### YOUR ASSIGNMENT
Where the string "belge" shows up in a line of the records, copy that line.

══ DATA PROVIDED ══

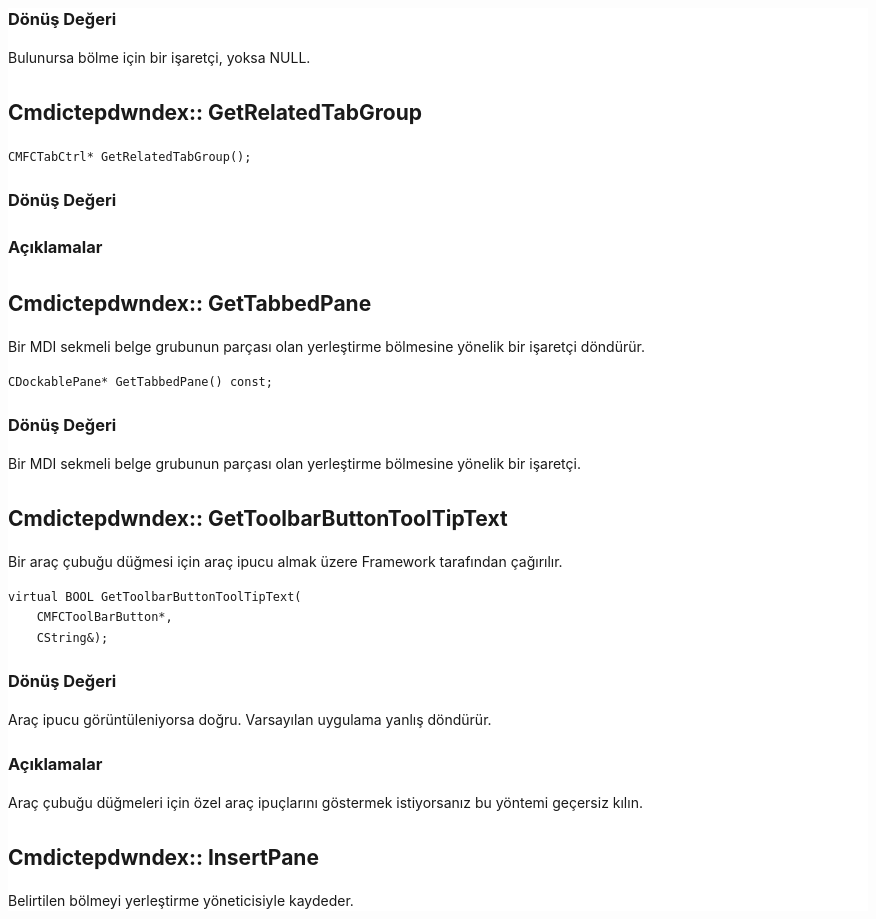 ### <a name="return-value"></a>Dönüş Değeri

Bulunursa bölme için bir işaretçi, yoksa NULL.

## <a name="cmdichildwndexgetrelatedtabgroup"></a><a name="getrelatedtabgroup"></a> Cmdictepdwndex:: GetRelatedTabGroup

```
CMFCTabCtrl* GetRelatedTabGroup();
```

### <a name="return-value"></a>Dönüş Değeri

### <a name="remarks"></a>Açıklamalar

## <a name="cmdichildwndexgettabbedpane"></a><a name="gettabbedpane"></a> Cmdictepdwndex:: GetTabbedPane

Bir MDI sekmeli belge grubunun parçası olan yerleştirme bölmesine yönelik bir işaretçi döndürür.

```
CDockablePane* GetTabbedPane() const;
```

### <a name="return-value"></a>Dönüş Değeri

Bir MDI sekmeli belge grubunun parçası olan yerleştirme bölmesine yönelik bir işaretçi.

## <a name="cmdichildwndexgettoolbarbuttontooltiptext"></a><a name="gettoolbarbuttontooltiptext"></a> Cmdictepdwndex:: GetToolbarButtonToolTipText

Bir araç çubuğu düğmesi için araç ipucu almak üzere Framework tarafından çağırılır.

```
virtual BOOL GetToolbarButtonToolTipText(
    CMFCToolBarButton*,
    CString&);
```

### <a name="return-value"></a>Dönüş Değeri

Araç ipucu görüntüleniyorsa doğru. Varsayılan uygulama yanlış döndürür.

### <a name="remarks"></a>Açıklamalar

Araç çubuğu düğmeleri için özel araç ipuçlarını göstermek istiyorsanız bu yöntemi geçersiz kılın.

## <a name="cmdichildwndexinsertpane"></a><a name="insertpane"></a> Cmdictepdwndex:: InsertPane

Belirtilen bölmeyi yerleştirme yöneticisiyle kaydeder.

═══
══ DATA PROVIDED ══

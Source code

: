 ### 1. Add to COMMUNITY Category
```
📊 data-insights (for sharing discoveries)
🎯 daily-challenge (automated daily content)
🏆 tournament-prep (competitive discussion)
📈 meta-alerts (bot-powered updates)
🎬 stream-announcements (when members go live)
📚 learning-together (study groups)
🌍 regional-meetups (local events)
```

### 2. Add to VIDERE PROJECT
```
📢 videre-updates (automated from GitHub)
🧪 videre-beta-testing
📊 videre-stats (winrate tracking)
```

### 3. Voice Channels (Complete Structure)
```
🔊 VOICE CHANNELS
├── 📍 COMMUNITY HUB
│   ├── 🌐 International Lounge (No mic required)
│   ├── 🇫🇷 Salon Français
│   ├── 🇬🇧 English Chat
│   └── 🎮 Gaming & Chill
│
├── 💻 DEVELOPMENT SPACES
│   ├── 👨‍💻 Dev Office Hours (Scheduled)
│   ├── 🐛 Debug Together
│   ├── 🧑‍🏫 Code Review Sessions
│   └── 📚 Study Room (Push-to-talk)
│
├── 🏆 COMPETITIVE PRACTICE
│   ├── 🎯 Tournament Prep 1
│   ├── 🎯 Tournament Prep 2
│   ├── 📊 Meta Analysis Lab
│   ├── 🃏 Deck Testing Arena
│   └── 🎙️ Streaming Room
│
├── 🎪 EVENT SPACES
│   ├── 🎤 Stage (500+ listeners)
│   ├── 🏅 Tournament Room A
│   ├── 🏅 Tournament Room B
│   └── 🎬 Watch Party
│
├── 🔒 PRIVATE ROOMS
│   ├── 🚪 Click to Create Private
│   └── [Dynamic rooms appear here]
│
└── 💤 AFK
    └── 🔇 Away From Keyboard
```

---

═══

### RESPONSE AREA
Bir MDI sekmeli belge grubunun parçası olan yerleştirme bölmesine yönelik bir işaretçi döndürür.
Bir MDI sekmeli belge grubunun parçası olan yerleştirme bölmesine yönelik bir işaretçi.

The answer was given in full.